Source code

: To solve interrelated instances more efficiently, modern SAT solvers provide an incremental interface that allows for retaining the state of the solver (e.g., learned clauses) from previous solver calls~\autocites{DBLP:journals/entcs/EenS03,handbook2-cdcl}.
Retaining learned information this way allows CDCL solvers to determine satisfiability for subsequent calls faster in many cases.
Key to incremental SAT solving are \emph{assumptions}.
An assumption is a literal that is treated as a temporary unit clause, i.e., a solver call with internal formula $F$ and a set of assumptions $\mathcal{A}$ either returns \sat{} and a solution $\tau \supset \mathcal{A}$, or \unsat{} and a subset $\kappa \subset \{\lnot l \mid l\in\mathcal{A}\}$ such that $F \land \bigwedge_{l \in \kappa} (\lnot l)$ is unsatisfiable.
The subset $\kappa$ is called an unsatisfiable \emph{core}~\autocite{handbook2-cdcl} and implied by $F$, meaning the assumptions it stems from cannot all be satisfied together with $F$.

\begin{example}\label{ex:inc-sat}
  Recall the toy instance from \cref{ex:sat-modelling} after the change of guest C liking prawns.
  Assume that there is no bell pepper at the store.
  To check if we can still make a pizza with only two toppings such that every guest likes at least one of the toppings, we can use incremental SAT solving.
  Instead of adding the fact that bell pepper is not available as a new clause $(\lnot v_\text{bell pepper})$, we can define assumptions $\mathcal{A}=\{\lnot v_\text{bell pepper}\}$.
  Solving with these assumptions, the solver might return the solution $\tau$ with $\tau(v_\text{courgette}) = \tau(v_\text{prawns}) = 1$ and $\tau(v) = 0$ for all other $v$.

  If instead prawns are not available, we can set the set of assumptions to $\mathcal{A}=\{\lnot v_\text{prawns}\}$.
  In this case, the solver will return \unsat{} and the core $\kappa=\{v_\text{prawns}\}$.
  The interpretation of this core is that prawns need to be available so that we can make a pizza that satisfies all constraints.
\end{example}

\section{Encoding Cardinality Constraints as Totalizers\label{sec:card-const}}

======

• [Exercise objective]: The answer must consist of every line from the data that holds the string "assumptions".

• [Response]:
Key to incremental SAT solving are \emph{assumptions}.
An assumption is a literal that is treated as a temporary unit clause, i.e., a solver call with internal formula $F$ and a set of assumptions $\mathcal{A}$ either returns \sat{} and a solution $\tau \supset \mathcal{A}$, or \unsat{} and a subset $\kappa \subset \{\lnot l \mid l\in\mathcal{A}\}$ such that $F \land \bigwedge_{l \in \kappa} (\lnot l)$ is unsatisfiable.
The subset $\kappa$ is called an unsatisfiable \emph{core}~\autocite{handbook2-cdcl} and implied by $F$, meaning the assumptions it stems from cannot all be satisfied together with $F$.
  Instead of adding the fact that bell pepper is not available as a new clause $(\lnot v_\text{bell pepper})$, we can define assumptions $\mathcal{A}=\{\lnot v_\text{bell pepper}\}$.
  Solving with these assumptions, the solver might return the solution $\tau$ with $\tau(v_\text{courgette}) = \tau(v_\text{prawns}) = 1$ and $\tau(v) = 0$ for all other $v$.
  If instead prawns are not available, we can set the set of assumptions to $\mathcal{A}=\{\lnot v_\text{prawns}\}$.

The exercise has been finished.